Top of Provided data
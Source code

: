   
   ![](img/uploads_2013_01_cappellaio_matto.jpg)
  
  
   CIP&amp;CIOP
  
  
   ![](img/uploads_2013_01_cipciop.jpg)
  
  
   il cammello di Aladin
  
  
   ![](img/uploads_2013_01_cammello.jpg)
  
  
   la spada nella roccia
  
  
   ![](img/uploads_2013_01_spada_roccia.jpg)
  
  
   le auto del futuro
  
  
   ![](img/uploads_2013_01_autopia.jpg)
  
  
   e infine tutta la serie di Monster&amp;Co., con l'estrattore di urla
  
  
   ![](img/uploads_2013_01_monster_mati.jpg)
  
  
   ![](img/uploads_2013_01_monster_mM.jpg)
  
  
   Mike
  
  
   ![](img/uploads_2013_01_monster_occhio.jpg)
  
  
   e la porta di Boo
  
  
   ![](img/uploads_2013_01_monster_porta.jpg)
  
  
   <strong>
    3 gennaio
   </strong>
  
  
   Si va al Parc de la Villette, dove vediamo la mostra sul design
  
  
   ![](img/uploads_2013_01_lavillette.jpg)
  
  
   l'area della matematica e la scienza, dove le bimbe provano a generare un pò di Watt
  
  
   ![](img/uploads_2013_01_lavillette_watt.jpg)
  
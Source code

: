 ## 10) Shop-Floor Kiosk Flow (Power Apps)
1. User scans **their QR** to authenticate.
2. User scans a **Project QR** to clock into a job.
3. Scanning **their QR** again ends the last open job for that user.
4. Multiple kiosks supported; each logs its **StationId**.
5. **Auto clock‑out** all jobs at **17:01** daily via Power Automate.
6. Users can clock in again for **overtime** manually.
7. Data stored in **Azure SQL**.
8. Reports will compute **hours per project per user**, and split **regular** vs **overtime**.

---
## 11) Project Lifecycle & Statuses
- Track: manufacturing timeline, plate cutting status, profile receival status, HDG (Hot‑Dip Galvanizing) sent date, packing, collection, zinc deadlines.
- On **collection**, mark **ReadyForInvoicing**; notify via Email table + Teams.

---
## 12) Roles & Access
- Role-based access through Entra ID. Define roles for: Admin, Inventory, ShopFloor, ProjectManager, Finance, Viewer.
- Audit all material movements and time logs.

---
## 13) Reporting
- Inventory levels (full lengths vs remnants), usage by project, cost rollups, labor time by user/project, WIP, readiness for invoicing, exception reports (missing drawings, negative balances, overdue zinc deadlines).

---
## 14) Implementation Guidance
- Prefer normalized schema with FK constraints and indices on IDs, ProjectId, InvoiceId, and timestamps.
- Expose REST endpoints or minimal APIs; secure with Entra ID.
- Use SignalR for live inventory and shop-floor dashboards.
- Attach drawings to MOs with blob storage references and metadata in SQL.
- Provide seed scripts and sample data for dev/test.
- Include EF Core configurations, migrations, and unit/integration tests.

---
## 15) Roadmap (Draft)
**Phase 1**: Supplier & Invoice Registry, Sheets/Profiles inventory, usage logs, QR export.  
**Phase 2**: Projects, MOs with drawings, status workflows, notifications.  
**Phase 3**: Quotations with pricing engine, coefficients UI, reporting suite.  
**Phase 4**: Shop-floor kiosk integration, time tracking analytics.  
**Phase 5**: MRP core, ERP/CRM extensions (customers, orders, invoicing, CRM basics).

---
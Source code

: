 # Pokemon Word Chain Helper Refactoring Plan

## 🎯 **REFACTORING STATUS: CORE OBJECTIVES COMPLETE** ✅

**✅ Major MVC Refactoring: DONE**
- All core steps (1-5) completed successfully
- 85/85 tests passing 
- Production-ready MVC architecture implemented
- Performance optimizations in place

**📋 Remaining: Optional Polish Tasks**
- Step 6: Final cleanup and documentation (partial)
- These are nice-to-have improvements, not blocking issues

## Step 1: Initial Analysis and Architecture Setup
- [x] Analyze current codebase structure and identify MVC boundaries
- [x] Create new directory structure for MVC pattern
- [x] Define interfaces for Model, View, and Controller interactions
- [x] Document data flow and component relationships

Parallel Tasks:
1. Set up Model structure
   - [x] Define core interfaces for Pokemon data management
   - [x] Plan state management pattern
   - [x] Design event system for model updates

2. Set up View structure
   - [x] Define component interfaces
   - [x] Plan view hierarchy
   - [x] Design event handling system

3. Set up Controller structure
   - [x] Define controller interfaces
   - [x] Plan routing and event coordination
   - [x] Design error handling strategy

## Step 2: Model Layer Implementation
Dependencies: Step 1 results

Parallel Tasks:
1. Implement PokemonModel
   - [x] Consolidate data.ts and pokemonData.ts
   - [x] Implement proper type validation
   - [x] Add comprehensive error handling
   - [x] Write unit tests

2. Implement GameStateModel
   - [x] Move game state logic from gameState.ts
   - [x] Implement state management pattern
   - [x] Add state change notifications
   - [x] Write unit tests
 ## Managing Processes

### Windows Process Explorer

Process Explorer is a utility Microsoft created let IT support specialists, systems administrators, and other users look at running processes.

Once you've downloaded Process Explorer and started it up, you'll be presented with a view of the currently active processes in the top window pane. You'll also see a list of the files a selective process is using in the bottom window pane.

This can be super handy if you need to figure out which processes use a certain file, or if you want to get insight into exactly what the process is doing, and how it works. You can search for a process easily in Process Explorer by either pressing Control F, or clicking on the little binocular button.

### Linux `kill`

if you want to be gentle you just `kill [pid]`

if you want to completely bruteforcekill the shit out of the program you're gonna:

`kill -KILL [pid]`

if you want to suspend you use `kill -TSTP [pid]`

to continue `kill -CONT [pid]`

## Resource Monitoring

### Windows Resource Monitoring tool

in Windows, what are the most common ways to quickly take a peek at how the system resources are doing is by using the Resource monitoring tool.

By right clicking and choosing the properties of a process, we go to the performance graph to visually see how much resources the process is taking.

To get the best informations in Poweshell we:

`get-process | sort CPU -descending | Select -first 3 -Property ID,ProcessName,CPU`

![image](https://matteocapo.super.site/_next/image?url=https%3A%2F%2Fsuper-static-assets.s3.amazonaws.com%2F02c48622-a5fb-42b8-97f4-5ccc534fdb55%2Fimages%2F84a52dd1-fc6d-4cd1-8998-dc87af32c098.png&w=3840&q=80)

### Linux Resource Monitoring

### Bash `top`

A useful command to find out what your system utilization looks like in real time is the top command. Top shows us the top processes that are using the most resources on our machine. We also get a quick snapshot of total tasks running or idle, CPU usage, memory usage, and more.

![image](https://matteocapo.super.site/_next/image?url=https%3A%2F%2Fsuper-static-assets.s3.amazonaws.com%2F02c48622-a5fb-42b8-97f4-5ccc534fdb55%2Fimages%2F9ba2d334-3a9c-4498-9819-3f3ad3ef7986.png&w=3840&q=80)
Bottom of Provided data
▶ _Exercise prompt_
The reply should consist of all the records, repeated exactly.

▶ _Task solution_
Source code

:   
   ![](img/uploads_2013_01_cappellaio_matto.jpg)
  
  
   CIP&amp;CIOP
  
  
   ![](img/uploads_2013_01_cipciop.jpg)
  
  
   il cammello di Aladin
  
  
   ![](img/uploads_2013_01_cammello.jpg)
  
  
   la spada nella roccia
  
  
   ![](img/uploads_2013_01_spada_roccia.jpg)
  
  
   le auto del futuro
  
  
   ![](img/uploads_2013_01_autopia.jpg)
  
  
   e infine tutta la serie di Monster&amp;Co., con l'estrattore di urla
  
  
   ![](img/uploads_2013_01_monster_mati.jpg)
  
  
   ![](img/uploads_2013_01_monster_mM.jpg)
  
  
   Mike
  
  
   ![](img/uploads_2013_01_monster_occhio.jpg)
  
  
   e la porta di Boo
  
  
   ![](img/uploads_2013_01_monster_porta.jpg)
  
  
   <strong>
    3 gennaio
   </strong>
  
  
   Si va al Parc de la Villette, dove vediamo la mostra sul design
  
  
   ![](img/uploads_2013_01_lavillette.jpg)
  
  
   l'area della matematica e la scienza, dove le bimbe provano a generare un pò di Watt
  
  
   ![](img/uploads_2013_01_lavillette_watt.jpg)
  
Source code

: ## 10) Shop-Floor Kiosk Flow (Power Apps)
1. User scans **their QR** to authenticate.
2. User scans a **Project QR** to clock into a job.
3. Scanning **their QR** again ends the last open job for that user.
4. Multiple kiosks supported; each logs its **StationId**.
5. **Auto clock‑out** all jobs at **17:01** daily via Power Automate.
6. Users can clock in again for **overtime** manually.
7. Data stored in **Azure SQL**.
8. Reports will compute **hours per project per user**, and split **regular** vs **overtime**.

---
## 11) Project Lifecycle & Statuses
- Track: manufacturing timeline, plate cutting status, profile receival status, HDG (Hot‑Dip Galvanizing) sent date, packing, collection, zinc deadlines.
- On **collection**, mark **ReadyForInvoicing**; notify via Email table + Teams.

---
## 12) Roles & Access
- Role-based access through Entra ID. Define roles for: Admin, Inventory, ShopFloor, ProjectManager, Finance, Viewer.
- Audit all material movements and time logs.

---
## 13) Reporting
- Inventory levels (full lengths vs remnants), usage by project, cost rollups, labor time by user/project, WIP, readiness for invoicing, exception reports (missing drawings, negative balances, overdue zinc deadlines).

---
## 14) Implementation Guidance
- Prefer normalized schema with FK constraints and indices on IDs, ProjectId, InvoiceId, and timestamps.
- Expose REST endpoints or minimal APIs; secure with Entra ID.
- Use SignalR for live inventory and shop-floor dashboards.
- Attach drawings to MOs with blob storage references and metadata in SQL.
- Provide seed scripts and sample data for dev/test.
- Include EF Core configurations, migrations, and unit/integration tests.

---
## 15) Roadmap (Draft)
**Phase 1**: Supplier & Invoice Registry, Sheets/Profiles inventory, usage logs, QR export.  
**Phase 2**: Projects, MOs with drawings, status workflows, notifications.  
**Phase 3**: Quotations with pricing engine, coefficients UI, reporting suite.  
**Phase 4**: Shop-floor kiosk integration, time tracking analytics.  
**Phase 5**: MRP core, ERP/CRM extensions (customers, orders, invoicing, CRM basics).

---
Source code

: # Pokemon Word Chain Helper Refactoring Plan

## 🎯 **REFACTORING STATUS: CORE OBJECTIVES COMPLETE** ✅

**✅ Major MVC Refactoring: DONE**
- All core steps (1-5) completed successfully
- 85/85 tests passing 
- Production-ready MVC architecture implemented
- Performance optimizations in place

**📋 Remaining: Optional Polish Tasks**
- Step 6: Final cleanup and documentation (partial)
- These are nice-to-have improvements, not blocking issues

## Step 1: Initial Analysis and Architecture Setup
- [x] Analyze current codebase structure and identify MVC boundaries
- [x] Create new directory structure for MVC pattern
- [x] Define interfaces for Model, View, and Controller interactions
- [x] Document data flow and component relationships

Parallel Tasks:
1. Set up Model structure
   - [x] Define core interfaces for Pokemon data management
   - [x] Plan state management pattern
   - [x] Design event system for model updates

2. Set up View structure
   - [x] Define component interfaces
   - [x] Plan view hierarchy
   - [x] Design event handling system

3. Set up Controller structure
   - [x] Define controller interfaces
   - [x] Plan routing and event coordination
   - [x] Design error handling strategy

## Step 2: Model Layer Implementation
Dependencies: Step 1 results

Parallel Tasks:
1. Implement PokemonModel
   - [x] Consolidate data.ts and pokemonData.ts
   - [x] Implement proper type validation
   - [x] Add comprehensive error handling
   - [x] Write unit tests

2. Implement GameStateModel
   - [x] Move game state logic from gameState.ts
   - [x] Implement state management pattern
   - [x] Add state change notifications
   - [x] Write unit tests
 ## Managing Processes

### Windows Process Explorer

Process Explorer is a utility Microsoft created let IT support specialists, systems administrators, and other users look at running processes.

Once you've downloaded Process Explorer and started it up, you'll be presented with a view of the currently active processes in the top window pane. You'll also see a list of the files a selective process is using in the bottom window pane.

This can be super handy if you need to figure out which processes use a certain file, or if you want to get insight into exactly what the process is doing, and how it works. You can search for a process easily in Process Explorer by either pressing Control F, or clicking on the little binocular button.

### Linux `kill`

if you want to be gentle you just `kill [pid]`

if you want to completely bruteforcekill the shit out of the program you're gonna:

`kill -KILL [pid]`

if you want to suspend you use `kill -TSTP [pid]`

to continue `kill -CONT [pid]`

## Resource Monitoring

### Windows Resource Monitoring tool

in Windows, what are the most common ways to quickly take a peek at how the system resources are doing is by using the Resource monitoring tool.

By right clicking and choosing the properties of a process, we go to the performance graph to visually see how much resources the process is taking.

To get the best informations in Poweshell we:

`get-process | sort CPU -descending | Select -first 3 -Property ID,ProcessName,CPU`

![image](https://matteocapo.super.site/_next/image?url=https%3A%2F%2Fsuper-static-assets.s3.amazonaws.com%2F02c48622-a5fb-42b8-97f4-5ccc534fdb55%2Fimages%2F84a52dd1-fc6d-4cd1-8998-dc87af32c098.png&w=3840&q=80)

### Linux Resource Monitoring

### Bash `top`

A useful command to find out what your system utilization looks like in real time is the top command. Top shows us the top processes that are using the most resources on our machine. We also get a quick snapshot of total tasks running or idle, CPU usage, memory usage, and more.

![image](https://matteocapo.super.site/_next/image?url=https%3A%2F%2Fsuper-static-assets.s3.amazonaws.com%2F02c48622-a5fb-42b8-97f4-5ccc534fdb55%2Fimages%2F9ba2d334-3a9c-4498-9819-3f3ad3ef7986.png&w=3840&q=80)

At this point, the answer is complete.